─── PROVIDED INFORMATION ───

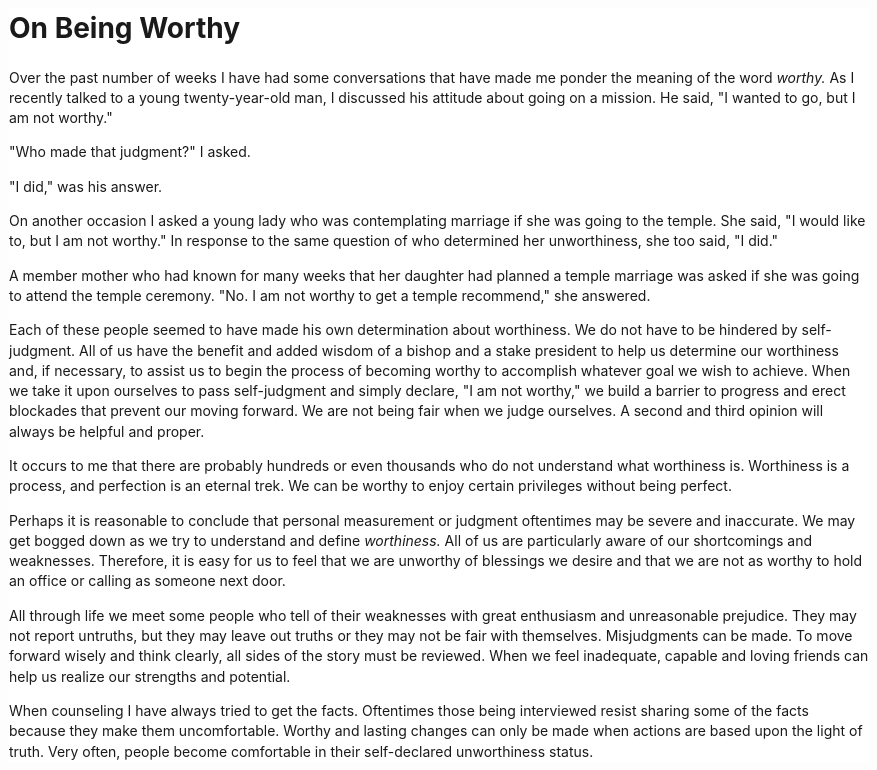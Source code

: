 # On Being Worthy

Over the past number of weeks I have had some conversations that have made me
ponder the meaning of the word _worthy._ As I recently talked to a young
twenty-year-old man, I discussed his attitude about going on a mission. He
said, "I wanted to go, but I am not worthy."

"Who made that judgment?" I asked.

"I did," was his answer.

On another occasion I asked a young lady who was contemplating marriage if she
was going to the temple. She said, "I would like to, but I am not worthy." In
response to the same question of who determined her unworthiness, she too
said, "I did."

A member mother who had known for many weeks that her daughter had planned a
temple marriage was asked if she was going to attend the temple ceremony. "No.
I am not worthy to get a temple recommend," she answered.

Each of these people seemed to have made his own determination about
worthiness. We do not have to be hindered by self-judgment. All of us have the
benefit and added wisdom of a bishop and a stake president to help us
determine our worthiness and, if necessary, to assist us to begin the process
of becoming worthy to accomplish whatever goal we wish to achieve. When we
take it upon ourselves to pass self-judgment and simply declare, "I am not
worthy," we build a barrier to progress and erect blockades that prevent our
moving forward. We are not being fair when we judge ourselves. A second and
third opinion will always be helpful and proper.

It occurs to me that there are probably hundreds or even thousands who do not
understand what worthiness is. Worthiness is a process, and perfection is an
eternal trek. We can be worthy to enjoy certain privileges without being
perfect.

Perhaps it is reasonable to conclude that personal measurement or judgment
oftentimes may be severe and inaccurate. We may get bogged down as we try to
understand and define _worthiness._ All of us are particularly aware of our
shortcomings and weaknesses. Therefore, it is easy for us to feel that we are
unworthy of blessings we desire and that we are not as worthy to hold an
office or calling as someone next door.

All through life we meet some people who tell of their weaknesses with great
enthusiasm and unreasonable prejudice. They may not report untruths, but they
may leave out truths or they may not be fair with themselves. Misjudgments can
be made. To move forward wisely and think clearly, all sides of the story must
be reviewed. When we feel inadequate, capable and loving friends can help us
realize our strengths and potential.

When counseling I have always tried to get the facts. Oftentimes those being
interviewed resist sharing some of the facts because they make them
uncomfortable. Worthy and lasting changes can only be made when actions are
based upon the light of truth. Very often, people become comfortable in their
self-declared unworthiness status.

───

▶ [WHAT TO DO]: Whatever else the listing above holds, retype exactly only the lines from the one containing "eternal trek. We" to the one containing "enthusiasm and unreasonable", both ends kept.

▶ [OUTPUT OF THE EXERCISE]:
eternal trek. We can be worthy to enjoy certain privileges without being
perfect.

Perhaps it is reasonable to conclude that personal measurement or judgment
oftentimes may be severe and inaccurate. We may get bogged down as we try to
understand and define _worthiness._ All of us are particularly aware of our
shortcomings and weaknesses. Therefore, it is easy for us to feel that we are
unworthy of blessings we desire and that we are not as worthy to hold an
office or calling as someone next door.

All through life we meet some people who tell of their weaknesses with great
enthusiasm and unreasonable prejudice. They may not report untruths, but they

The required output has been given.